Conversely, there is increasing evidence of higher nutritional integrity in crops and livestock grown in regenerative systems than in their conventionally grown counterparts. One study shows improved soil health resulting from integrated farming practices is the linchpin for nutrient-dense food production. 

Image Credit: Bio Nutrient Food Association

So what is the antidote to Goodhart's law and this example of our agriculture system's misguided and antiquated approach to growing food for quantity with no regard for quality?

We need a better measure of success for our agriculture system. Agriculture can positively impact people and ecology more than any other endeavor or industry. Therefore, it's imperative that we design our agriculture systems so that our target and guiding metrics produce the maximum amount of benefits system-wide. 

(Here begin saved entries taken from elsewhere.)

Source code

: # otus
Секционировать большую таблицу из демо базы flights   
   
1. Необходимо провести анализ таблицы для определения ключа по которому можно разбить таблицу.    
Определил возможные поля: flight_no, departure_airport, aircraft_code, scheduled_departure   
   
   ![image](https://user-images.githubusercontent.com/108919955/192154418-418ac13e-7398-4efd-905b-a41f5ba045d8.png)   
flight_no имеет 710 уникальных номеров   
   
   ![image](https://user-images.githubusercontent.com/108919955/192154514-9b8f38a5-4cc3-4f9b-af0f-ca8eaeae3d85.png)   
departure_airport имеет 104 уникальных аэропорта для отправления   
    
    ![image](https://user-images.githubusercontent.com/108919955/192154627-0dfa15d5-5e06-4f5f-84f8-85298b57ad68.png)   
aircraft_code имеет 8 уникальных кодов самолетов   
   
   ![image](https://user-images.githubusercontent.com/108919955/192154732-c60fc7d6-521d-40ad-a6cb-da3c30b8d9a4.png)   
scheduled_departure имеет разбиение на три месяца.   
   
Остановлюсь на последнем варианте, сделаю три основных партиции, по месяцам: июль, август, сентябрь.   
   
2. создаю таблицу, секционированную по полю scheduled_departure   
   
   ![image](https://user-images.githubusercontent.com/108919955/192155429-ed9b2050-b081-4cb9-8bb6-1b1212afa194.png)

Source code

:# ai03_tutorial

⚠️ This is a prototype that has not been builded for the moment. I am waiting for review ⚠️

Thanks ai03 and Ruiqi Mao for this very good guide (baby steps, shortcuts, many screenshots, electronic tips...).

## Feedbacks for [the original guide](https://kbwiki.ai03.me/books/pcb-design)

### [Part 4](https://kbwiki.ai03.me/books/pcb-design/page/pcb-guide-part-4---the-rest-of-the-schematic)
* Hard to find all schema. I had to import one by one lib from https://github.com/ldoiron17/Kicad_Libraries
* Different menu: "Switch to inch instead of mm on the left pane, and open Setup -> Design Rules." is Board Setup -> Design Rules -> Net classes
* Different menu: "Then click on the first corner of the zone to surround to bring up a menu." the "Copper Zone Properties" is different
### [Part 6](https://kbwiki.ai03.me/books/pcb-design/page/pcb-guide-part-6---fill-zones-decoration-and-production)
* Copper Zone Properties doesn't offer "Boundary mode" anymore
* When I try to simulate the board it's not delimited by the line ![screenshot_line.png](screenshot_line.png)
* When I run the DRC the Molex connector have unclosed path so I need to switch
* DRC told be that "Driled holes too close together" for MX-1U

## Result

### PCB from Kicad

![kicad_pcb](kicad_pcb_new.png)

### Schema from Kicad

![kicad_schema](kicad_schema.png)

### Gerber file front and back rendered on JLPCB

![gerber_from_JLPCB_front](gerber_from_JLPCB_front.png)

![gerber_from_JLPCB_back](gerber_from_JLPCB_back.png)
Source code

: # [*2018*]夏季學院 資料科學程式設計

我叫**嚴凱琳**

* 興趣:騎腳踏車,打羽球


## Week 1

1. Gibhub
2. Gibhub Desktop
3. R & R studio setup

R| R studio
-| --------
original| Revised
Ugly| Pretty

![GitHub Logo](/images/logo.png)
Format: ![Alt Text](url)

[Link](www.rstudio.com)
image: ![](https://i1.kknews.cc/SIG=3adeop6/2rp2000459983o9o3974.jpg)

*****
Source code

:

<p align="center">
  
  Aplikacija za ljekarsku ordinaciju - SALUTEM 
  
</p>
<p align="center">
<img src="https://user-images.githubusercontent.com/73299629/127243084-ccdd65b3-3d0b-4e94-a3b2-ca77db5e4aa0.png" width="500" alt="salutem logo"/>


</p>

Growing food to produce the highest quality crop with complete nutritional integrity is a better target for our agriculture systems. With this as our target, we can transform our food system from an oversupply of empty calories to an abundance of nutrient-dense food that heals and nourishes. In addition, this solves many of the downstream problems created by industrial agriculture as better stewardship of our soil, water, landscapes, and people are central to producing nutrient-dense food. 

As we continue to unravel the second and third-order effects of industrial agriculture, it will become clearer that there is a pressing need for a better way forward. The concept of Goodhart's law can act as a guide as a new agriculture system takes hold. The best measure will have a cascade of positive downstream effects, spreading healthy and vitality throughout the system.